1

I am trying to confirm that the pitch recorded by a microphone can be considered accurate. I have a sample of pitch values taken by the microphone with a constant input. The pitch played was about 196 hz, but was intentionally slightly lower by about .25 hz. I have set up a one-sample t-test with a theoretical mean of 196 hz, but the resulting p-value is extremely low.

How can I introduce a tolerance into the t-test to allow for some variance between the means and still be considered similar. What is an appropriate way to set this tolerance?

D. Cohen
  • 113
  • 3
  • If you intentionally lowered the tone, shouldn't your theoretical mean be 195.75? More importantly, I don't think a p-value is a good measure for similarity. If the test is not significant, you still did not demonstrate that it is similar. Perhaps a confidence interval would be more informative. If it is not too late to do a different experiment, you could raise and lower the pitch and demonstrate whether the reported pitch by the microphone changes accordingly using regression analysis. Right now you have only demonstrated that it reports about 196Hz when you play 196Hz. – Frans Rodenburg Feb 08 '18 at 05:04

1 Answers1

2

You might be interested in two one-sided tests for equivalence (TOST), which allows you to pose a null hypothesis of difference by some tolerance (let's say, $\Delta$), and some preferred type I rejection rate $\alpha$, and reject this null in favor of evidence of equivalence (i.e. similarity)

If the typical one-sample t test for difference has $H^{+}_{0}: \mu- 196 = 0$ (the super-scripted '+' means 'positivist null hypothesis') with the alternative $H^{+}_{A}: \mu- 196 \ne 0$, then the corresponding 'negativist null hypothesis' is $H^{-}_{0}: |\mu- \mu_{0}| \ge \Delta$ (where $\Delta$ is the minimum relevant difference between the $\mu$ of your sample's parent distribution, and 196 that you would find meaningful. $\Delta$ is your choice as the researcher). The alternative to $H^{-}_{0}$ is $H^{-}_{A}: |\mu- \mu_{0}| < \Delta$. The absolute value bars mean this general negativist null hypothesis can be interpreted as two specific nulls:

$H^{-}_{01}: \mu- \mu_{0} \ge \Delta$; with $H^{-}_{A1}: \mu- \mu_{0} < \Delta$

$H^{-}_{02}: \mu- \mu_{0} \le -\Delta$; with $H^{-}_{A2}: \mu- \mu_{0} > -\Delta$

If you reject $H^{-}_{01}$, then you must conclude that $\mu - 196$ is less than $\Delta$. If you reject $H^{-}_{02}$, then you must conclude that $\mu - 196$ is greater than $-\Delta$. However, if you reject both If you reject $H^{-}_{01}$ and If you reject $H^{-}_{02}$, then you must conclude that $\mu - 196$ is on the interval between $-\Delta$ and $\Delta$… that is, you conclude that the difference is not big enough for you to care about.

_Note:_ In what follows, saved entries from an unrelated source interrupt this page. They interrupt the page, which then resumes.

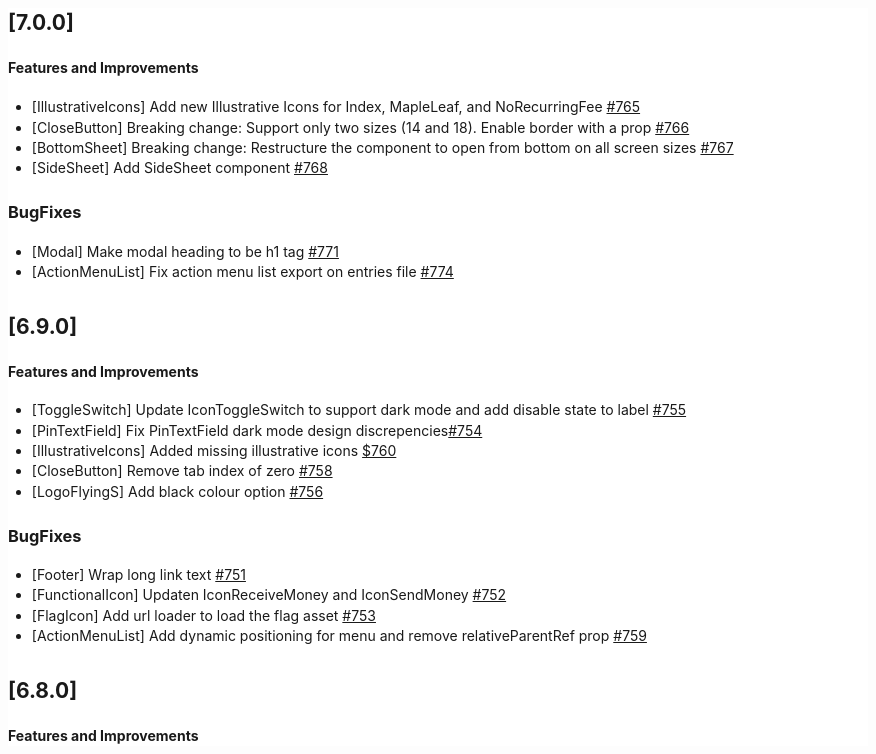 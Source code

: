 ## [7.0.0]

#### Features and Improvements

- [IllustrativeIcons] Add new Illustrative Icons for Index, MapleLeaf, and NoRecurringFee [#765](https://bitbucket.agile.bns/projects/CANVAS/repos/core-react-develop/pull-requests/765/overview)
- [CloseButton] Breaking change: Support only two sizes (14 and 18). Enable border with a prop [#766](https://bitbucket.agile.bns/projects/CANVAS/repos/core-react-develop/pull-requests/766/overview)
- [BottomSheet] Breaking change: Restructure the component to open from bottom on all screen sizes [#767](https://bitbucket.agile.bns/projects/CANVAS/repos/core-react-develop/pull-requests/767/overview)
- [SideSheet] Add SideSheet component [#768](https://bitbucket.agile.bns/projects/CANVAS/repos/core-react-develop/pull-requests/768/overview)

### BugFixes

- [Modal] Make modal heading to be h1 tag [#771](https://bitbucket.agile.bns/projects/CANVAS/repos/core-react-develop/pull-requests/771/overview)
- [ActionMenuList] Fix action menu list export on entries file [#774](https://bitbucket.agile.bns/projects/CANVAS/repos/core-react-develop/pull-requests/774/overview)

## [6.9.0]

#### Features and Improvements

- [ToggleSwitch] Update IconToggleSwitch to support dark mode and add disable state to label [#755](https://bitbucket.agile.bns/projects/CANVAS/repos/core-react-develop/pull-requests/755/overview)
- [PinTextField] Fix PinTextField dark mode design discrepencies[#754](https://bitbucket.agile.bns/projects/CANVAS/repos/core-react-develop/pull-requests/754/overview)
- [IllustrativeIcons] Added missing illustrative icons [$760](https://bitbucket.agile.bns/projects/CANVAS/repos/core-react-develop/pull-requests/760/overview)
- [CloseButton] Remove tab index of zero [#758](https://bitbucket.agile.bns/projects/CANVAS/repos/core-react-develop/pull-requests/758/overview)
- [LogoFlyingS] Add black colour option [#756](https://bitbucket.agile.bns/projects/CANVAS/repos/core-react-develop/pull-requests/756/overview)

### BugFixes

- [Footer] Wrap long link text [#751](https://bitbucket.agile.bns/projects/CANVAS/repos/core-react-develop/pull-requests/751/overview)
- [FunctionalIcon] Updaten IconReceiveMoney and IconSendMoney [#752](https://bitbucket.agile.bns/projects/CANVAS/repos/core-react-develop/pull-requests/752/overview)
- [FlagIcon] Add url loader to load the flag asset [#753](https://bitbucket.agile.bns/projects/CANVAS/repos/core-react-develop/pull-requests/753/overview)
- [ActionMenuList] Add dynamic positioning for menu and remove relativeParentRef prop [#759](https://bitbucket.agile.bns/projects/CANVAS/repos/core-react-develop/pull-requests/759/overview)

## [6.8.0]

#### Features and Improvements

The test statistic for $H^{+}_{0}$ is the familiar $t = (\bar{x} - 196)/s_{\bar{x}}$. You can construct two corresponding t test statistics for $H^{-}_{01}$ and $H^{-}_{02}$ thus:

$t_{1} = \frac{\left[\Delta - \left(\bar{x} - 196\right)\right]}{s_{\bar{x}}}$

$t_{2} = \frac{\left[\left(\bar{x} - 196\right) + \Delta \right]}{s_{\bar{x}}}$

I like to construct (and teach) the t test statistics this way, so that the direction of the tails when looking up p-values is unambiguous and unconfused: both of these t test statistics use upper-tail probabilities for $\nu = n-1$ degrees of freedom:

$p_{1} = P\left(T_{\nu} \ge t_{1}\right)$

$p_{2} = P\left(T_{\nu} \ge t_{2}\right)$

Both $H^{-}_{01}$ and $H^{-}_{02}$ are rejected at the $\alpha$ (not $\alpha/2$) level. Only if you reject both $H^{-}_{01}$ and $H^{-}_{02}$ do you reject $H^{-}_{0}$, and conclude that the difference must lie on the interval between $-\Delta$ and $\Delta$ at the $\alpha$-level of significance, and for the $\Delta$ threshold for relevance/equivalence.

One final thing: confirmation bias means that you only look for evidence in a single direction. So the hella dope thing to do is to look both for evidence of difference with the classical one-sample t test, and for evidence of equivalence with TOST, and to combine the results in your conclusions. Doing this is called relevance testing, and gives four possible results:

  • Reject $H^{+}_{0}$ and fail to reject $H^{-}_{0}$: conclude relevant difference.

  • Fail to reject $H^{+}_{0}$ and reject $H^{-}_{0}$: conclude equivalence.

  • Reject $H^{+}_{0}$ and reject $H^{-}_{0}$: conclude trivial difference (yes, there's a difference, but a priori you said you don't care about differences that small... in other words your test for difference is over-powered for your preferred effect size of $\Delta$, which may speak to the concern you mentioned about the very small p-value in the test for difference).

  • Fail to reject $H^{+}_{0}$ and fail to reject $H^{-}_{0}$: conclude indeterminate (your data are too under-powered to draw any conclusions one way or another).

References

Schuirmann, D. A. (1987). A comparison of the two one-sided tests procedure and the power approach for assessing the equivalence of average bioavailability. Journal of Pharmacokinetics and Biopharmaceutics, 15(6):657–680.

Alexis
  • 26,219
  • 5
  • 78
  • 131